• _PROBLEM REQUIREMENTS_:
Transcribe, starting at the line with "add esp,0xc" and ending at the line with "- Copy the **external", every line of the material below exactly, but leave out the pictures and anything outside that span.

- - -

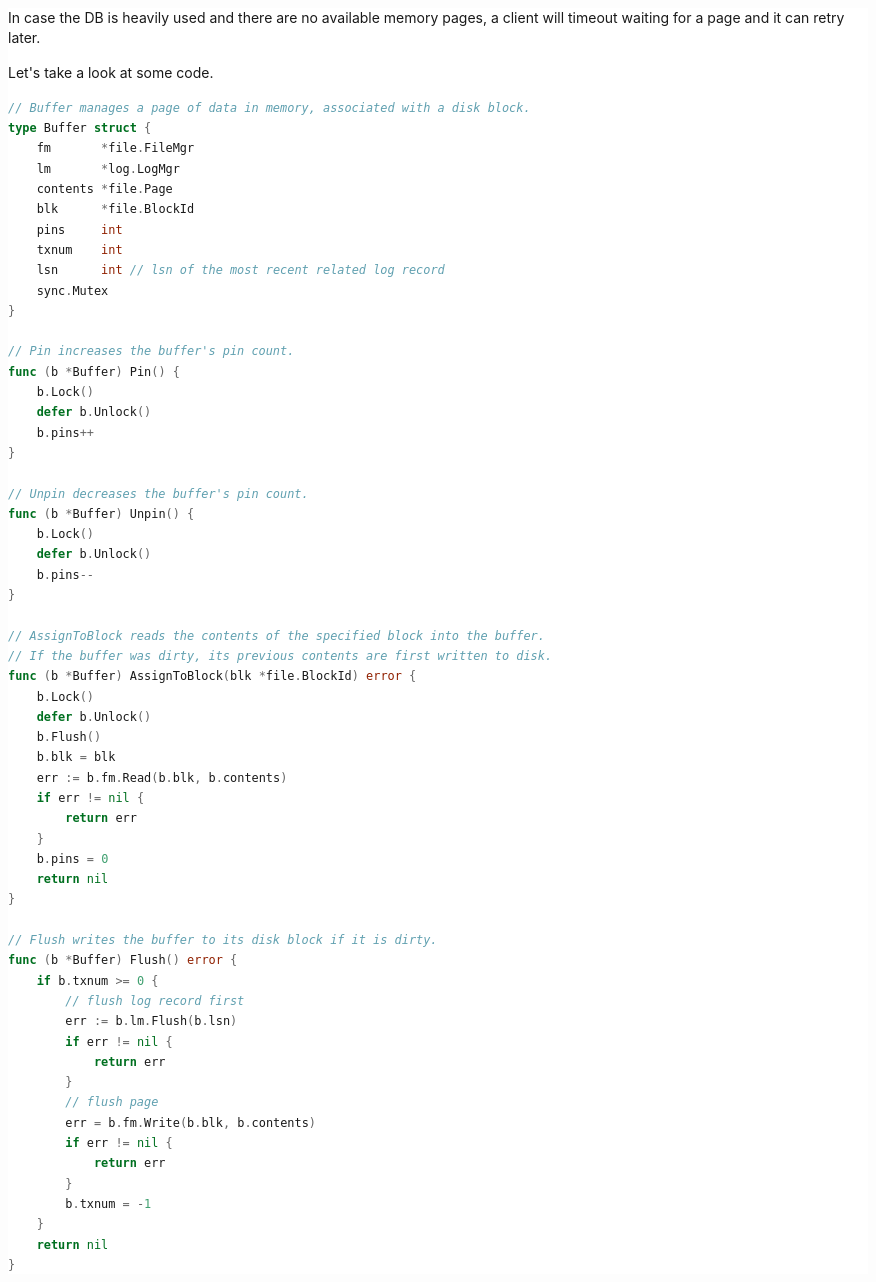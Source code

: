 In case the DB is heavily used and there are no available memory pages, a client will timeout waiting for a page and it can retry later.

Let's take a look at some code.

```go
// Buffer manages a page of data in memory, associated with a disk block.
type Buffer struct {
	fm       *file.FileMgr
	lm       *log.LogMgr
	contents *file.Page
	blk      *file.BlockId
	pins     int
	txnum    int
	lsn      int // lsn of the most recent related log record
	sync.Mutex
}

// Pin increases the buffer's pin count.
func (b *Buffer) Pin() {
	b.Lock()
	defer b.Unlock()
	b.pins++
}

// Unpin decreases the buffer's pin count.
func (b *Buffer) Unpin() {
	b.Lock()
	defer b.Unlock()
	b.pins--
}

// AssignToBlock reads the contents of the specified block into the buffer.
// If the buffer was dirty, its previous contents are first written to disk.
func (b *Buffer) AssignToBlock(blk *file.BlockId) error {
	b.Lock()
	defer b.Unlock()
	b.Flush()
	b.blk = blk
	err := b.fm.Read(b.blk, b.contents)
	if err != nil {
		return err
	}
	b.pins = 0
	return nil
}

// Flush writes the buffer to its disk block if it is dirty.
func (b *Buffer) Flush() error {
	if b.txnum >= 0 {
		// flush log record first
		err := b.lm.Flush(b.lsn)
		if err != nil {
			return err
		}
		// flush page
		err = b.fm.Write(b.blk, b.contents)
		if err != nil {
			return err
		}
		b.txnum = -1
	}
	return nil
}

```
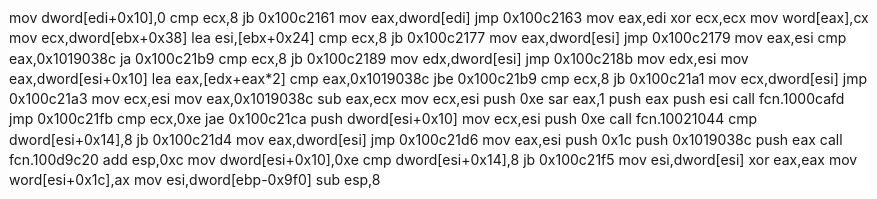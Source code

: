 mov dword[edi+0x10],0
cmp ecx,8
jb 0x100c2161
mov eax,dword[edi]
jmp 0x100c2163
mov eax,edi
xor ecx,ecx
mov word[eax],cx
mov ecx,dword[ebx+0x38]
lea esi,[ebx+0x24]
cmp ecx,8
jb 0x100c2177
mov eax,dword[esi]
jmp 0x100c2179
mov eax,esi
cmp eax,0x1019038c
ja 0x100c21b9
cmp ecx,8
jb 0x100c2189
mov edx,dword[esi]
jmp 0x100c218b
mov edx,esi
mov eax,dword[esi+0x10]
lea eax,[edx+eax*2]
cmp eax,0x1019038c
jbe 0x100c21b9
cmp ecx,8
jb 0x100c21a1
mov ecx,dword[esi]
jmp 0x100c21a3
mov ecx,esi
mov eax,0x1019038c
sub eax,ecx
mov ecx,esi
push 0xe
sar eax,1
push eax
push esi
call fcn.1000cafd
jmp 0x100c21fb
cmp ecx,0xe
jae 0x100c21ca
push dword[esi+0x10]
mov ecx,esi
push 0xe
call fcn.10021044
cmp dword[esi+0x14],8
jb 0x100c21d4
mov eax,dword[esi]
jmp 0x100c21d6
mov eax,esi
push 0x1c
push 0x1019038c
push eax
call fcn.100d9c20
add esp,0xc
mov dword[esi+0x10],0xe
cmp dword[esi+0x14],8
jb 0x100c21f5
mov esi,dword[esi]
xor eax,eax
mov word[esi+0x1c],ax
mov esi,dword[ebp-0x9f0]
sub esp,8

[similar_1_ref]: /report/main@27ac6b5c7fa1ad11790cdc733c25a701
[similar_2_ref]: /report/method.utility꞉꞉details꞉꞉windows_category_impl.virtual_8@27ac6b5c7fa1ad11790cdc733c25a701
[similar_3_ref]: /report/fcn.004b68b0@7453c96a6fbd42ec690b8deb53eafcba
[similar_4_ref]: /report/fcn.004336f0@3e981d1767f44f5fe2446a49ffe52f4e
[similar_5_ref]: /report/main@fca52b995e756cff97168f6fef94b37d
[virustotal_ref]: https://www.virustotal.com/gui/file/a0ac129ff3ea4c0dfa9529c259a9502c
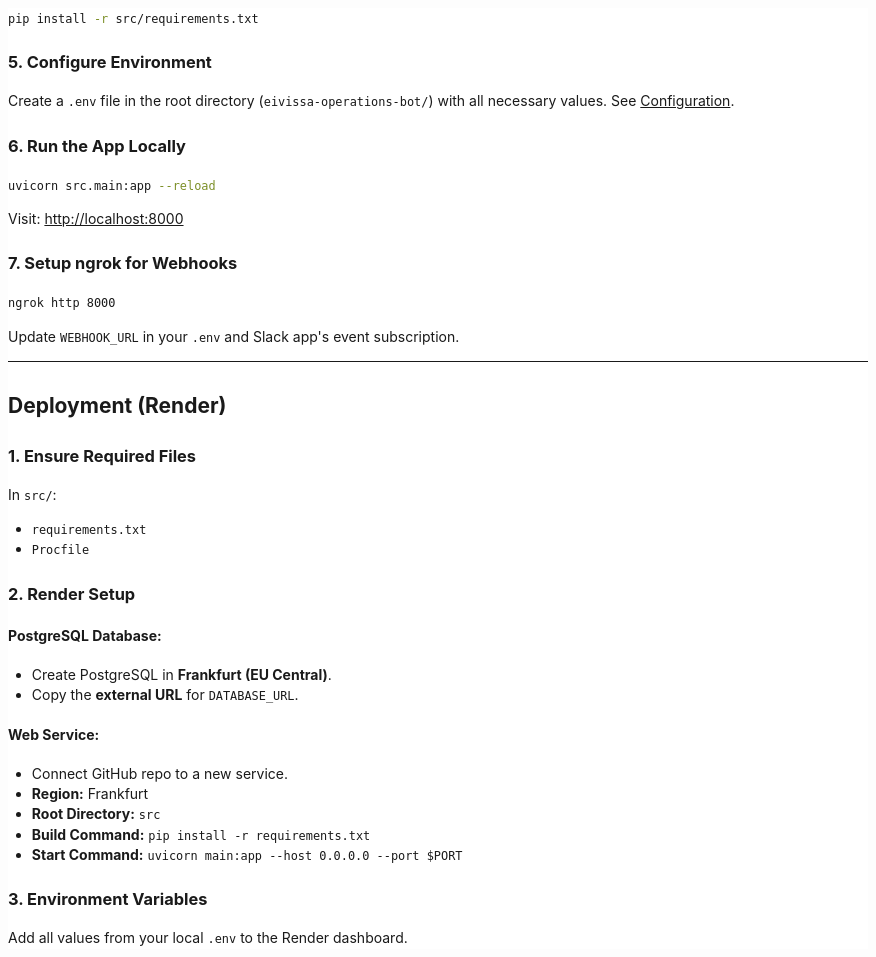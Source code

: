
 ```bash
pip install -r src/requirements.txt
```

### 5. Configure Environment

Create a `.env` file in the root directory (`eivissa-operations-bot/`) with all necessary values. See [Configuration](#configuration).

### 6. Run the App Locally

```bash
uvicorn src.main:app --reload
```

Visit: [http://localhost:8000](http://localhost:8000)

### 7. Setup ngrok for Webhooks

```bash
ngrok http 8000
```

Update `WEBHOOK_URL` in your `.env` and Slack app's event subscription.

---

## Deployment (Render)

### 1. Ensure Required Files

In `src/`:

- `requirements.txt`
- `Procfile`

### 2. Render Setup

#### PostgreSQL Database:

- Create PostgreSQL in **Frankfurt (EU Central)**.
- Copy the **external URL** for `DATABASE_URL`.

#### Web Service:

- Connect GitHub repo to a new service.
- **Region:** Frankfurt
- **Root Directory:** `src`
- **Build Command:** `pip install -r requirements.txt`
- **Start Command:** `uvicorn main:app --host 0.0.0.0 --port $PORT`

### 3. Environment Variables

Add all values from your local `.env` to the Render dashboard.
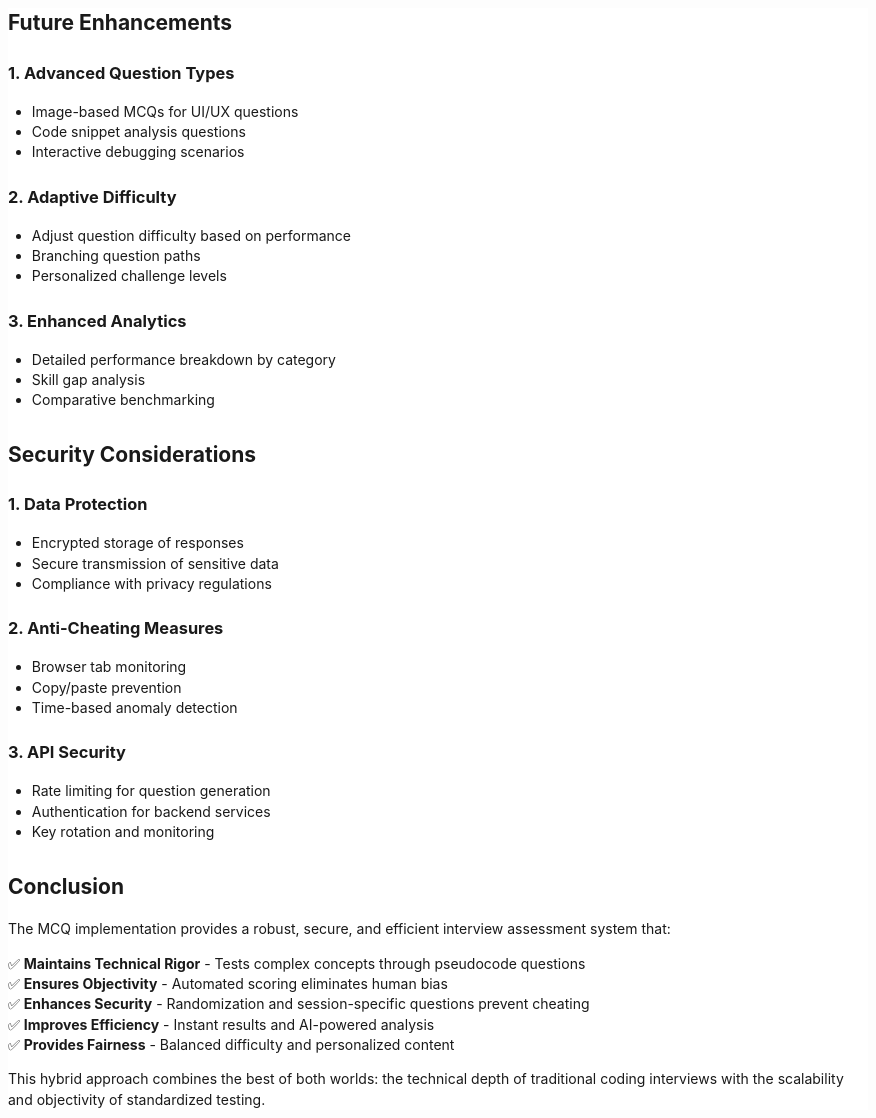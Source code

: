 ## Future Enhancements

### 1. Advanced Question Types
- Image-based MCQs for UI/UX questions
- Code snippet analysis questions
- Interactive debugging scenarios

### 2. Adaptive Difficulty
- Adjust question difficulty based on performance
- Branching question paths
- Personalized challenge levels

### 3. Enhanced Analytics
- Detailed performance breakdown by category
- Skill gap analysis
- Comparative benchmarking

## Security Considerations

### 1. Data Protection
- Encrypted storage of responses
- Secure transmission of sensitive data
- Compliance with privacy regulations

### 2. Anti-Cheating Measures
- Browser tab monitoring
- Copy/paste prevention
- Time-based anomaly detection

### 3. API Security
- Rate limiting for question generation
- Authentication for backend services
- Key rotation and monitoring

## Conclusion

The MCQ implementation provides a robust, secure, and efficient interview assessment system that:

✅ **Maintains Technical Rigor** - Tests complex concepts through pseudocode questions  
✅ **Ensures Objectivity** - Automated scoring eliminates human bias  
✅ **Enhances Security** - Randomization and session-specific questions prevent cheating  
✅ **Improves Efficiency** - Instant results and AI-powered analysis  
✅ **Provides Fairness** - Balanced difficulty and personalized content  

This hybrid approach combines the best of both worlds: the technical depth of traditional coding interviews with the scalability and objectivity of standardized testing.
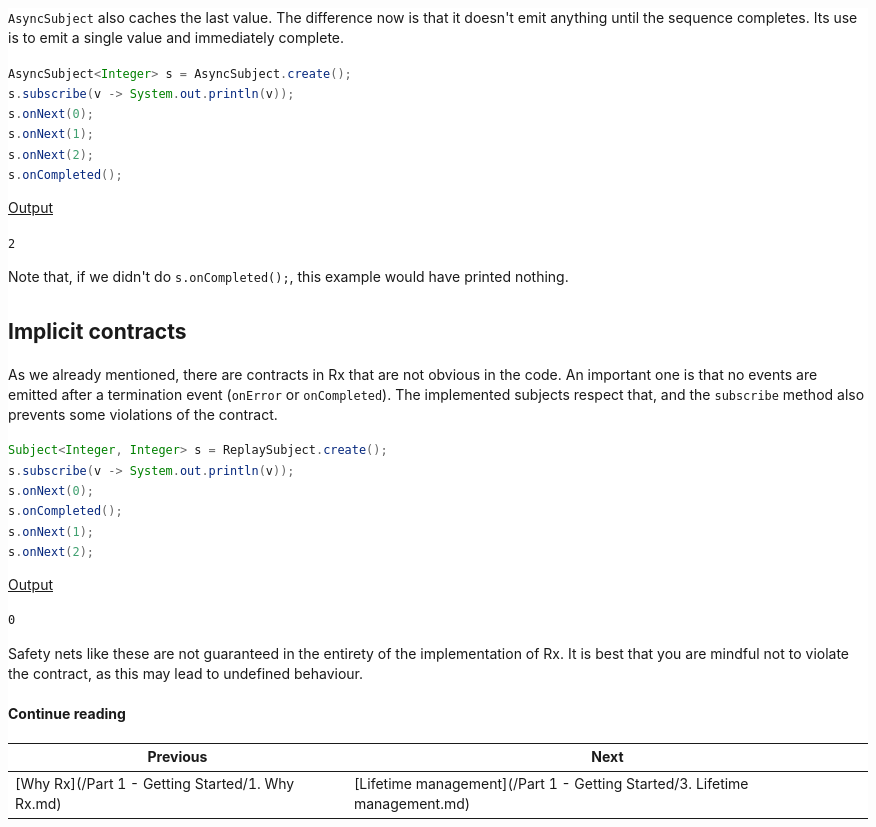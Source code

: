 `AsyncSubject` also caches the last value. The difference now is that it doesn't emit anything until the sequence completes. Its use is to emit a single value and immediately complete.

```java
AsyncSubject<Integer> s = AsyncSubject.create();
s.subscribe(v -> System.out.println(v));
s.onNext(0);
s.onNext(1);
s.onNext(2);
s.onCompleted();
```
[Output](/tests/java/itrx/chapter1/AsyncSubjectExample.java)
```
2
```

Note that, if we didn't do `s.onCompleted();`, this example would have printed nothing.

## Implicit contracts

As we already mentioned, there are contracts in Rx that are not obvious in the code. An important one is that no events are emitted after a termination event (`onError` or `onCompleted`). The implemented subjects respect that, and the `subscribe` method also prevents some violations of the contract.

```java
Subject<Integer, Integer> s = ReplaySubject.create();
s.subscribe(v -> System.out.println(v));
s.onNext(0);
s.onCompleted();
s.onNext(1);
s.onNext(2);
```
[Output](/tests/java/itrx/chapter1/RxContractExample.java)
```
0
```

Safety nets like these are not guaranteed in the entirety of the implementation of Rx. It is best that you are mindful not to violate the contract, as this may lead to undefined behaviour.

#### Continue reading

| Previous | Next |
| --- | --- |
| [Why Rx](/Part 1 - Getting Started/1. Why Rx.md) | [Lifetime management](/Part 1 - Getting Started/3. Lifetime management.md) |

- - -

• _EXERCISE RESULT_:
add esp,0xc
mov dword[esi+0x10],0xe
cmp dword[esi+0x14],8
jb 0x100c21f5
mov esi,dword[esi]
xor eax,eax
mov word[esi+0x1c],ax
mov esi,dword[ebp-0x9f0]
sub esp,8

[similar_1_ref]: /report/main@27ac6b5c7fa1ad11790cdc733c25a701
[similar_2_ref]: /report/method.utility꞉꞉details꞉꞉windows_category_impl.virtual_8@27ac6b5c7fa1ad11790cdc733c25a701
[similar_3_ref]: /report/fcn.004b68b0@7453c96a6fbd42ec690b8deb53eafcba
[similar_4_ref]: /report/fcn.004336f0@3e981d1767f44f5fe2446a49ffe52f4e
[similar_5_ref]: /report/main@fca52b995e756cff97168f6fef94b37d
[virustotal_ref]: https://www.virustotal.com/gui/file/a0ac129ff3ea4c0dfa9529c259a9502c
Source code

:
 ```bash
pip install -r src/requirements.txt
```

### 5. Configure Environment

Create a `.env` file in the root directory (`eivissa-operations-bot/`) with all necessary values. See [Configuration](#configuration).

### 6. Run the App Locally

```bash
uvicorn src.main:app --reload
```

Visit: [http://localhost:8000](http://localhost:8000)

### 7. Setup ngrok for Webhooks

```bash
ngrok http 8000
```

Update `WEBHOOK_URL` in your `.env` and Slack app's event subscription.

---

## Deployment (Render)

### 1. Ensure Required Files

In `src/`:

- `requirements.txt`
- `Procfile`

### 2. Render Setup

#### PostgreSQL Database:

- Create PostgreSQL in **Frankfurt (EU Central)**.
- Copy the **external URL** for `DATABASE_URL`.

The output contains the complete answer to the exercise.